What is expected: From the first line of the data through the line containing "## Project Story", transcribe each line exactly. Pictures do not belong in the copy.

Study material:
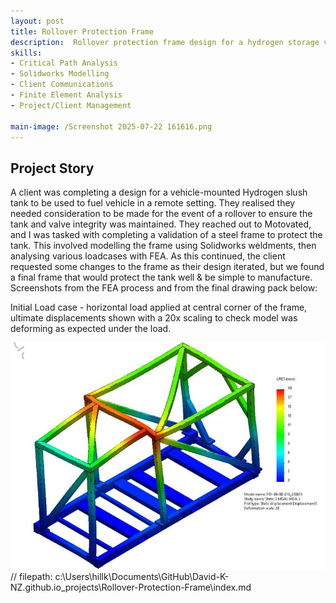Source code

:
 ```yaml
---
layout: post
title: Rollover Protection Frame
description:  Rollover protection frame design for a hydrogen storage vessel. Design based on regulation, validated through analysis. Iterative design based on client requirements
skills: 
- Critical Path Analysis
- Solidworks Modelling
- Client Communications
- Finite Element Analysis
- Project/Client Management

main-image: /Screenshot 2025-07-22 161616.png
---
```


## Project Story

A client was completing a design for a vehicle-mounted Hydrogen slush tank to be used to fuel vehicle in a remote setting. They realised they needed consideration to be made for the event of a rollover to ensure the tank and valve integrity was maintained. They reached out to Motovated, and I was tasked with completing a validation of a steel frame to protect the tank. This involved modelling the frame using Solidworks weldments, then analysing various loadcases with FEA. As this continued, the client requested some changes to the frame as their design iterated, but we found a final frame that would protect the tank well & be simple to manufacture. Screenshots from the FEA process and from the final drawing pack below:

Initial Load case - horizontal load applied at central corner of the frame, ultimate displacements shown with a 20x scaling to check model was deforming as expected under the load.

![FEA Loadcase](/_projects/Rollover-Protection-Frame/Screenshot%202025-07-22%20161721.png)
// filepath: c:\Users\hillk\Documents\GitHub\David-K-NZ.github.io\_projects\Rollover-Protection-Frame\index.md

Written response:
Source code

:
 ```yaml
---
layout: post
title: Rollover Protection Frame
description:  Rollover protection frame design for a hydrogen storage vessel. Design based on regulation, validated through analysis. Iterative design based on client requirements
skills: 
- Critical Path Analysis
- Solidworks Modelling
- Client Communications
- Finite Element Analysis
- Project/Client Management

main-image: /Screenshot 2025-07-22 161616.png
---
```


## Project Story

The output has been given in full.